You are constantly exploring new channels, from Youtube blogger to lyricist to film composer. What are your following projects, and how do you imagine yourself in the next 20 years?
I have a few more ideas for musical instruments that I want to follow through – nothing I can share now, but it follows a similar pattern. After two dark and hopeless test equipment records, I will return to Seil Records with a fragile ambient album.
This April, an augmented reality app that I scored for will be released with the support of Goethe Institut in Tallinn, Estonia, and maybe travel to different cities after. In June, I will work with Amplify Berlin to mentor two artists to create music and their live performance. Then I hope it’s safe to travel again, and I will go to places at the root of electronic music and cover them on my channel.
In twenty years, I hope to be in the middle of realising my orchestral ideas – I loved working with a full orchestra in Trier a while back, and I don’t want this to be the only time I do this.
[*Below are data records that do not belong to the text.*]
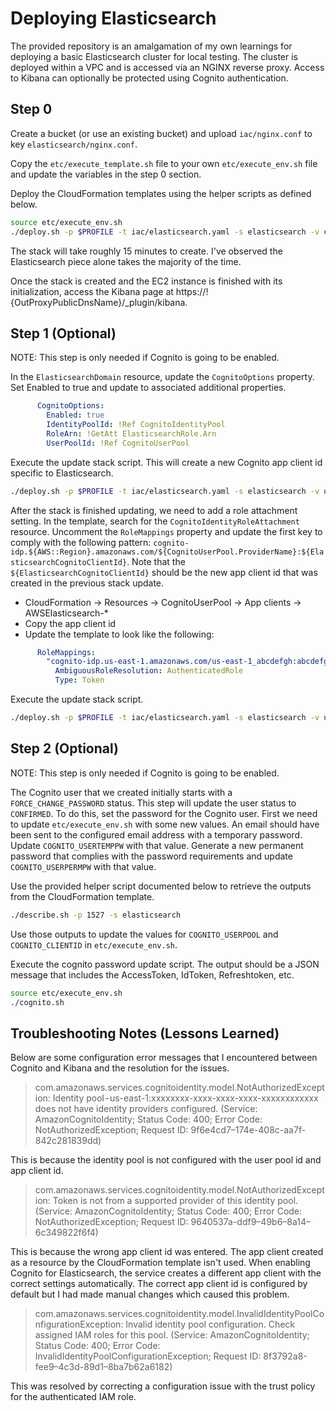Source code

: # Deploying Elasticsearch
The provided repository is an amalgamation of my own learnings for deploying a basic Elasticsearch cluster for local testing. The cluster is deployed within a VPC and is accessed via an NGINX reverse proxy. Access to Kibana can optionally be protected using Cognito authentication.

## Step 0
Create a bucket (or use an existing bucket) and upload `iac/nginx.conf` to key `elasticsearch/nginx.conf`.

Copy the `etc/execute_template.sh` file to your own `etc/execute_env.sh` file and update the variables in the step 0 section.

Deploy the CloudFormation templates using the helper scripts as defined below.

```bash
source etc/execute_env.sh
./deploy.sh -p $PROFILE -t iac/elasticsearch.yaml -s elasticsearch -v create
```

The stack will take roughly 15 minutes to create. I've observed the Elasticsearch piece alone takes the majority of the time.

Once the stack is created and the EC2 instance is finished with its initialization, access the Kibana page at https://!{OutProxyPublicDnsName}/_plugin/kibana.


## Step 1 (Optional)
NOTE: This step is only needed if Cognito is going to be enabled.

In the `ElasticsearchDomain` resource, update the `CognitoOptions` property. Set Enabled to true and update to associated additional properties.

```yaml
      CognitoOptions:
        Enabled: true
        IdentityPoolId: !Ref CognitoIdentityPool
        RoleArn: !GetAtt ElasticsearchRole.Arn
        UserPoolId: !Ref CognitoUserPool
```

Execute the update stack script. This will create a new Cognito app client id specific to Elasticsearch.

```bash
./deploy.sh -p $PROFILE -t iac/elasticsearch.yaml -s elasticsearch -v update
```

After the stack is finished updating, we need to add a role attachment setting. In the template, search for the `CognitoIdentityRoleAttachment` resource. Uncomment the `RoleMappings` property and update the first key to comply with the following pattern: `cognito-idp.${AWS::Region}.amazonaws.com/${CognitoUserPool.ProviderName}:${ElasticsearchCognitoClientId}`. Note that the `${ElasticsearchCognitoClientId}` should be the new app client id that was created in the previous stack update.
* CloudFormation -> Resources -> CognitoUserPool -> App clients -> AWSElasticsearch-*
* Copy the app client id
* Update the template to look like the following:

```yaml
      RoleMappings:
        "cognito-idp.us-east-1.amazonaws.com/us-east-1_abcdefgh:abcdefgh1234567890abcdefgh":
          AmbiguousRoleResolution: AuthenticatedRole
          Type: Token
```

Execute the update stack script.

```bash
./deploy.sh -p $PROFILE -t iac/elasticsearch.yaml -s elasticsearch -v update
```

## Step 2 (Optional)
NOTE: This step is only needed if Cognito is going to be enabled.

The Cognito user that we created initially starts with a `FORCE_CHANGE_PASSWORD` status. This step will update the user status to `CONFIRMED`. To do this, set the password for the Cognito user. First we need to update `etc/execute_env.sh` with some new values. An email should have been sent to the configured email address with a temporary password. Update `COGNITO_USERTEMPPW` with that value. Generate a new permanent password that complies with the password requirements and update `COGNITO_USERPERMPW` with that value.

Use the provided helper script documented below to retrieve the outputs from the CloudFormation template.

```bash
./describe.sh -p 1527 -s elasticsearch
```

Use those outputs to update the values for `COGNITO_USERPOOL` and `COGNITO_CLIENTID` in `etc/execute_env.sh`.

Execute the cognito password update script. The output should be a JSON message that includes the AccessToken, IdToken, Refreshtoken, etc. 

```bash
source etc/execute_env.sh
./cognito.sh
```

## Troubleshooting Notes (Lessons Learned)
Below are some configuration error messages that I encountered between Cognito and Kibana and the resolution for the issues.

> com.amazonaws.services.cognitoidentity.model.NotAuthorizedException: Identity pool - us-east-1:xxxxxxxx-xxxx-xxxx-xxxx-xxxxxxxxxxxx does not have identity providers configured. (Service: AmazonCognitoIdentity; Status Code: 400; Error Code: NotAuthorizedException; Request ID: 9f6e4cd7–174e-408c-aa7f-842c281839dd)

This is because the identity pool is not configured with the user pool id and app client id.

> com.amazonaws.services.cognitoidentity.model.NotAuthorizedException: Token is not from a supported provider of this identity pool. (Service: AmazonCognitoIdentity; Status Code: 400; Error Code: NotAuthorizedException; Request ID: 9640537a-ddf9–49b6–8a14–6c349822f6f4)

This is because the wrong app client id was entered. The app client created as a resource by the CloudFormation template isn't used. When enabling Cognito for Elasticsearch, the service creates a different app client with the correct settings automatically. The correct app client id is configured by default but I had made manual changes which caused this problem.

> com.amazonaws.services.cognitoidentity.model.InvalidIdentityPoolConfigurationException: Invalid identity pool configuration. Check assigned IAM roles for this pool. (Service: AmazonCognitoIdentity; Status Code: 400; Error Code: InvalidIdentityPoolConfigurationException; Request ID: 8f3792a8-fee9–4c3d-89d1–8ba7b62a6182)

This was resolved by correcting a configuration issue with the trust policy for the authenticated IAM role.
Hopefully, I will have written or be writing a book, too, as it has been an idle dream since I was a teenager, or maybe it is just the pressure of coming from a literary family.
What’s the chief enemy of creativity?
Health. I spent two times two years stifled by tendonitis, as it robbed me of my ability to create and play. But it also led to me moving to a more healthy analogue workflow, which is partly what I became known for.
You couldn’t live without…
Sparing my family and books. I read an hour to two every night and morning; it defragments my brain.